• WHAT TO DO
From the line below that contains "where $a_r$ is" to the line that contains "coefficient, where as", repeat every line exactly, both ends included, and nothing else.

• DATASET EXTRACT

·····

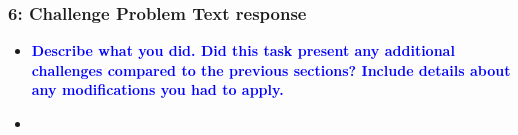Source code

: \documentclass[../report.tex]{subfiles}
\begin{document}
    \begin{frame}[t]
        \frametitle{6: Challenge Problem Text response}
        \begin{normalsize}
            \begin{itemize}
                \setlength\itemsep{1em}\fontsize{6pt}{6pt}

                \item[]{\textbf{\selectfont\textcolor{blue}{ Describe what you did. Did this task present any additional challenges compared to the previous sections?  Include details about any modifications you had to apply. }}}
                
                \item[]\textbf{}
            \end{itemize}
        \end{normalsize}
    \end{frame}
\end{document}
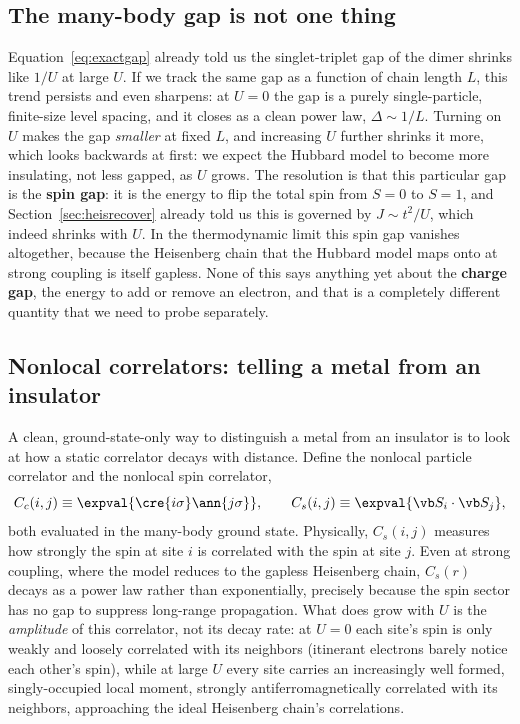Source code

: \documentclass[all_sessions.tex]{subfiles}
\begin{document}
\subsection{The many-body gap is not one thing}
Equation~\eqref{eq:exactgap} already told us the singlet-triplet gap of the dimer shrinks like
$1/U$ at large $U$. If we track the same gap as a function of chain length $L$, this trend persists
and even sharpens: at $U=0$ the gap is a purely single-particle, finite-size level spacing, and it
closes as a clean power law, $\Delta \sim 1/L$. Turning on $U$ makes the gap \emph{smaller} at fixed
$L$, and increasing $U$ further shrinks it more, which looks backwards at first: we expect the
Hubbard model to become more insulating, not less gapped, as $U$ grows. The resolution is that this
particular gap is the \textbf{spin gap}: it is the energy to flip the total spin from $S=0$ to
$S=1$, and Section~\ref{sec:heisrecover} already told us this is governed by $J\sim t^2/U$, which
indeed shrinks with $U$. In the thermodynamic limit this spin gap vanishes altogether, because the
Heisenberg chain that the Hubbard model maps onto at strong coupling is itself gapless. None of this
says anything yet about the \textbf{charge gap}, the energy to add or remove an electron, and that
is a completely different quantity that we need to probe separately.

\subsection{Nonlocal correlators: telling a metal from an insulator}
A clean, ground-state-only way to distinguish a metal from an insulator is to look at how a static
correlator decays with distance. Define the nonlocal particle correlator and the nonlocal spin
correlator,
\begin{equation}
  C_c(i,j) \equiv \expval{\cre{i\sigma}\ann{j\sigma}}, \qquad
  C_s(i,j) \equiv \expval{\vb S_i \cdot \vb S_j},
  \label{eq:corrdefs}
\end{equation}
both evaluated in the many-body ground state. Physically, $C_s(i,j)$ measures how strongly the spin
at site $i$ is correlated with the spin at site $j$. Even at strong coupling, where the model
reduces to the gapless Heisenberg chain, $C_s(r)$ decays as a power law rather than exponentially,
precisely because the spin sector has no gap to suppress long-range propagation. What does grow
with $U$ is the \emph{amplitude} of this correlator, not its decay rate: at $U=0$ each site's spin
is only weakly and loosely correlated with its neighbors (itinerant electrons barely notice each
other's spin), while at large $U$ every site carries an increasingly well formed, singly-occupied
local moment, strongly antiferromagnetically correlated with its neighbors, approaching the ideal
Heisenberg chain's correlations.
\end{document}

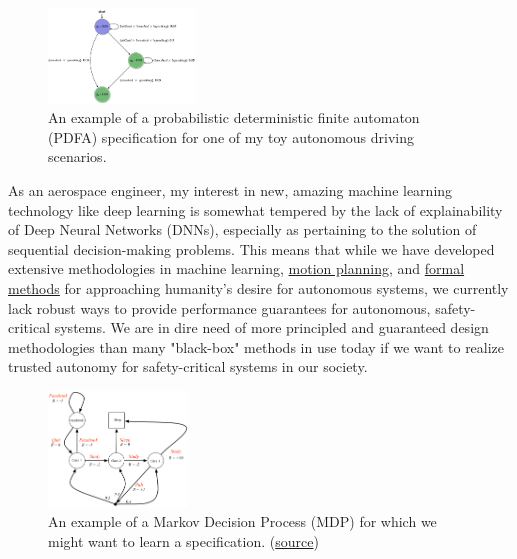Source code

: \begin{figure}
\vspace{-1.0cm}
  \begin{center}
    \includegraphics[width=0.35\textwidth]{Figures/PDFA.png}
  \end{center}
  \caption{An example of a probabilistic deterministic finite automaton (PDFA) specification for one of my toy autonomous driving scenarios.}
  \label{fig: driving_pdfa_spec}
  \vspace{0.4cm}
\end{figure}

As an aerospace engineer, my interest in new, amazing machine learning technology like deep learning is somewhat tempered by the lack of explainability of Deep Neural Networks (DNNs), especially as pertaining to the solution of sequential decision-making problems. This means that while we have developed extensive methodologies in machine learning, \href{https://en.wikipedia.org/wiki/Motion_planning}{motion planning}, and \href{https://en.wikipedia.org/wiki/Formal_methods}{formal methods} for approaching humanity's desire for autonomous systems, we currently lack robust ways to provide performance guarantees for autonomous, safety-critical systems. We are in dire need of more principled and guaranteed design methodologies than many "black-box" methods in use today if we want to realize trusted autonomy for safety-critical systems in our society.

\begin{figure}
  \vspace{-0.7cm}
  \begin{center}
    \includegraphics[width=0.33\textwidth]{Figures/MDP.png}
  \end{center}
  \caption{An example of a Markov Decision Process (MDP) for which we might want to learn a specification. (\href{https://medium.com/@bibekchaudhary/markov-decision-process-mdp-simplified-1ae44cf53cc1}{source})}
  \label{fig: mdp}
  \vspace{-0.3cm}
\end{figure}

·····

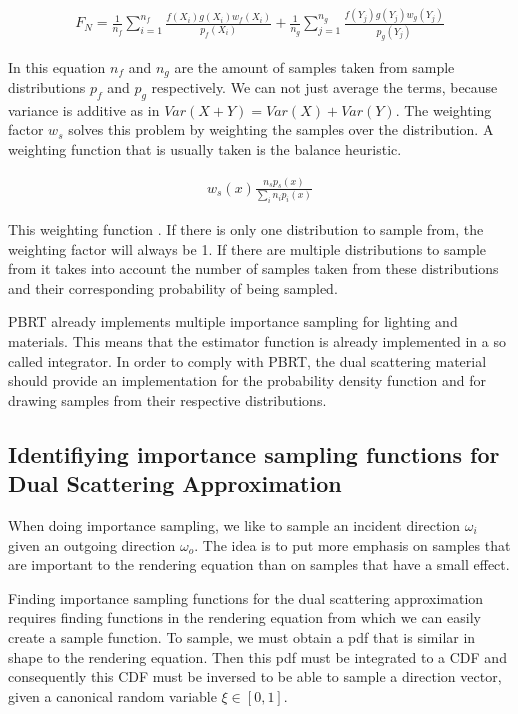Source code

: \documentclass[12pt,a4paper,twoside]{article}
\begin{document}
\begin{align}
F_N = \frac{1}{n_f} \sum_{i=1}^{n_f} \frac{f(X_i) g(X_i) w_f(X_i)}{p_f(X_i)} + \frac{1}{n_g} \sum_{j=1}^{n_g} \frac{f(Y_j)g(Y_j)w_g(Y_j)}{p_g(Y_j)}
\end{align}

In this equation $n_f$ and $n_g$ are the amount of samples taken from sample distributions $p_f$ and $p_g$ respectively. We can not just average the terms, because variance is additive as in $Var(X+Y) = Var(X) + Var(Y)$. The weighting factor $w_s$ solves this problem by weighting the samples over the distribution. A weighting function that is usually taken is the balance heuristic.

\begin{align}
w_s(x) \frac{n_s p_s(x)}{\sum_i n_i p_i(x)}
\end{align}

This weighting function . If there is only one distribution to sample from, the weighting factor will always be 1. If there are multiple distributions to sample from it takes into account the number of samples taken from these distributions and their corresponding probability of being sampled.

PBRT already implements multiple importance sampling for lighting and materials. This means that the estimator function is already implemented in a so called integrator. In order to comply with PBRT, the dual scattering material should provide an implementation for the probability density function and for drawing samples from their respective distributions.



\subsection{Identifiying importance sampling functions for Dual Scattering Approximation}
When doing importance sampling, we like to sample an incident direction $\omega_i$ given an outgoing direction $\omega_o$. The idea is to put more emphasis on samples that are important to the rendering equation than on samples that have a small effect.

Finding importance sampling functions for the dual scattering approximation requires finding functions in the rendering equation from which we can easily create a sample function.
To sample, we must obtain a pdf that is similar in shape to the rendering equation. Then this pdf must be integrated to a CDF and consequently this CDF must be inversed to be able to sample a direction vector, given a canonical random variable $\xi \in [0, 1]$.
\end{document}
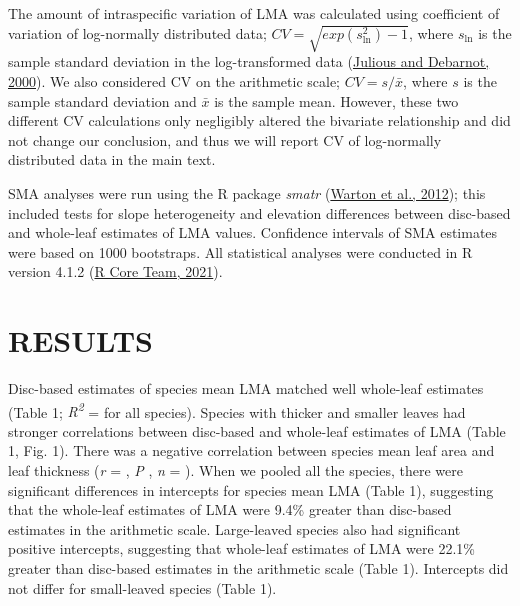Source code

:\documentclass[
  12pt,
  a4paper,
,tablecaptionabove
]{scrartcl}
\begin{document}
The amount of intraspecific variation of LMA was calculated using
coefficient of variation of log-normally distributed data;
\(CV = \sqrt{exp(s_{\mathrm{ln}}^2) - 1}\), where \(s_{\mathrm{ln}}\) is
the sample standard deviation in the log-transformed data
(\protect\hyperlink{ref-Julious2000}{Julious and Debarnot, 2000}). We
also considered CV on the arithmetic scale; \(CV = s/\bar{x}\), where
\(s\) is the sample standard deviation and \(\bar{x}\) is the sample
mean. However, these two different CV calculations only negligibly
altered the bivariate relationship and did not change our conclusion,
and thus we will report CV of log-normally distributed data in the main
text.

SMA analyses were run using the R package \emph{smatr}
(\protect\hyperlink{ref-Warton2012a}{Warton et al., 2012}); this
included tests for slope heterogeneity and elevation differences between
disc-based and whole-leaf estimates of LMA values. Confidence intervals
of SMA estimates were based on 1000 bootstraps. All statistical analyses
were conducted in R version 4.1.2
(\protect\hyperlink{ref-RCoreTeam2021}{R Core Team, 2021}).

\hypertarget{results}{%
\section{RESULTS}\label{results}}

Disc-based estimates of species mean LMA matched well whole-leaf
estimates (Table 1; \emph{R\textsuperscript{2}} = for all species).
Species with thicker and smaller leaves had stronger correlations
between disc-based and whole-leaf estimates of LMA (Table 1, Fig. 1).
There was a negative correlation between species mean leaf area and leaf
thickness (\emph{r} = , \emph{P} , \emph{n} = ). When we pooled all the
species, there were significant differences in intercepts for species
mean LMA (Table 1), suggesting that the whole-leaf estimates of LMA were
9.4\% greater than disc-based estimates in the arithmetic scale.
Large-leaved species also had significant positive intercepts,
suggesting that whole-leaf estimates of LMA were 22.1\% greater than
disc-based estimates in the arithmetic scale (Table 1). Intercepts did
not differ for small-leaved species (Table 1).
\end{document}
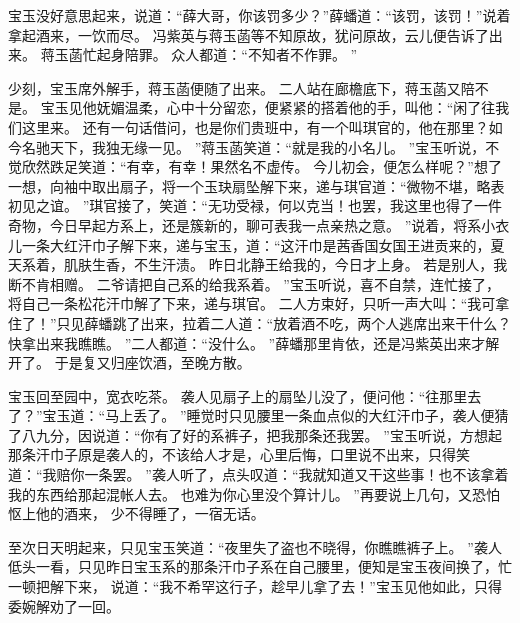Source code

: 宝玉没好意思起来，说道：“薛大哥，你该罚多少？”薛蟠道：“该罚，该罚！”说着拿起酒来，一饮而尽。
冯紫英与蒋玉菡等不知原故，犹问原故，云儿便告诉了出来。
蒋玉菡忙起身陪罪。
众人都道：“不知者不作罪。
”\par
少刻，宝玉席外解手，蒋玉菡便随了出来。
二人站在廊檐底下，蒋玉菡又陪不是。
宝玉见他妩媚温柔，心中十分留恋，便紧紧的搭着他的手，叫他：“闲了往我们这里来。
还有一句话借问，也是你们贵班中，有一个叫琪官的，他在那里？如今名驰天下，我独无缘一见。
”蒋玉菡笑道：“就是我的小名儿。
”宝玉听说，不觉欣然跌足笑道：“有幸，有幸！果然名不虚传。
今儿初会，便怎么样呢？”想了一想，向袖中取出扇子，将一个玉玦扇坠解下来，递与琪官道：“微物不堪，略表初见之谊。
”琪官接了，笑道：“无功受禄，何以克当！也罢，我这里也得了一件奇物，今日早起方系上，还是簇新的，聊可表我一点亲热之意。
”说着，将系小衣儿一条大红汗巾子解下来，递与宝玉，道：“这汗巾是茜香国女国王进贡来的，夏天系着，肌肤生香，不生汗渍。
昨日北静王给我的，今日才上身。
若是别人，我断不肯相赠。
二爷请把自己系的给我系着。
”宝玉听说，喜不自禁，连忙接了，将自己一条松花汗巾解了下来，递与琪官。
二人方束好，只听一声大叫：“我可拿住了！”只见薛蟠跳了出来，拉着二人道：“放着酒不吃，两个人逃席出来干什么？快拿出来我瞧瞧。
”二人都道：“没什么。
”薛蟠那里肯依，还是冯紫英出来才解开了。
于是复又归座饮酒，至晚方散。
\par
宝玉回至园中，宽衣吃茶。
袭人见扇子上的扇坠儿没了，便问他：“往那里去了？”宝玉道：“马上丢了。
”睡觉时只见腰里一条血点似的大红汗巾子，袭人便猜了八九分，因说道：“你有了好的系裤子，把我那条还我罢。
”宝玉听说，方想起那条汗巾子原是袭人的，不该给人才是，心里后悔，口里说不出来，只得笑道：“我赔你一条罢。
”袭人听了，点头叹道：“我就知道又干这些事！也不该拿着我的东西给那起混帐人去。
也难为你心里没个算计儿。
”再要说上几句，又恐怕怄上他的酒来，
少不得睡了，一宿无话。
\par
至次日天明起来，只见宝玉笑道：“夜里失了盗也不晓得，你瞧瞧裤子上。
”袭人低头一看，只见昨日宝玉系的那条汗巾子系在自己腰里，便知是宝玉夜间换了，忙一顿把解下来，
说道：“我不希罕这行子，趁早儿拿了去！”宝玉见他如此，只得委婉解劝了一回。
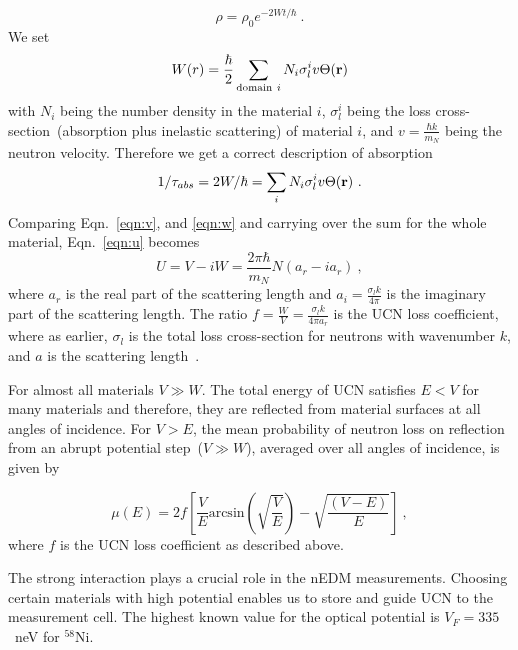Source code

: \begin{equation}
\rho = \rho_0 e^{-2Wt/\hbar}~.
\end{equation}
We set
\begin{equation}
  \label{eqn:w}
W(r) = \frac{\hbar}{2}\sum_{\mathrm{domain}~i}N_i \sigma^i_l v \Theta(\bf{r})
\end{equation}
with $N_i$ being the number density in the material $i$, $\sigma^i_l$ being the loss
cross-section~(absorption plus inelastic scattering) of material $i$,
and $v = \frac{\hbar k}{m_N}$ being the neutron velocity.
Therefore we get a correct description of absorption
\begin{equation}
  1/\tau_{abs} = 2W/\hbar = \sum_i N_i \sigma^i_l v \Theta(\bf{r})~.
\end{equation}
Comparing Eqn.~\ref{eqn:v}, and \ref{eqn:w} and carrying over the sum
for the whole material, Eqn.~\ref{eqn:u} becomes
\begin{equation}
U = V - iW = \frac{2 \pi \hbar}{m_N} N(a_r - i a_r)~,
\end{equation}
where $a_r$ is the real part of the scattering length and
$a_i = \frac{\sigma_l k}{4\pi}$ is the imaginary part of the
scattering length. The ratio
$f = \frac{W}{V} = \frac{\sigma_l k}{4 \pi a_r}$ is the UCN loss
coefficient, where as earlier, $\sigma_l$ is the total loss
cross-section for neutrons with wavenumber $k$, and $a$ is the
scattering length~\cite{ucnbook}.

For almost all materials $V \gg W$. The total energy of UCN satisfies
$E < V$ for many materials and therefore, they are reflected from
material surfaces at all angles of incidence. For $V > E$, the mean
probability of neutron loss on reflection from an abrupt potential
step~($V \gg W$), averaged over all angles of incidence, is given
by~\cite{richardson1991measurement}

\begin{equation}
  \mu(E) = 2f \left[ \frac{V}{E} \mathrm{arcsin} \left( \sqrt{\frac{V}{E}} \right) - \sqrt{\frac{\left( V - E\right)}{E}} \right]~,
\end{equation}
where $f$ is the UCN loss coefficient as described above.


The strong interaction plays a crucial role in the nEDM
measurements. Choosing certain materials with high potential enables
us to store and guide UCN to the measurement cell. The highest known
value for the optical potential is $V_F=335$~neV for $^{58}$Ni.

·····

• EXERCISE RESPONSE
where $a_r$ is the real part of the scattering length and
$a_i = \frac{\sigma_l k}{4\pi}$ is the imaginary part of the
scattering length. The ratio
$f = \frac{W}{V} = \frac{\sigma_l k}{4 \pi a_r}$ is the UCN loss
coefficient, where as earlier, $\sigma_l$ is the total loss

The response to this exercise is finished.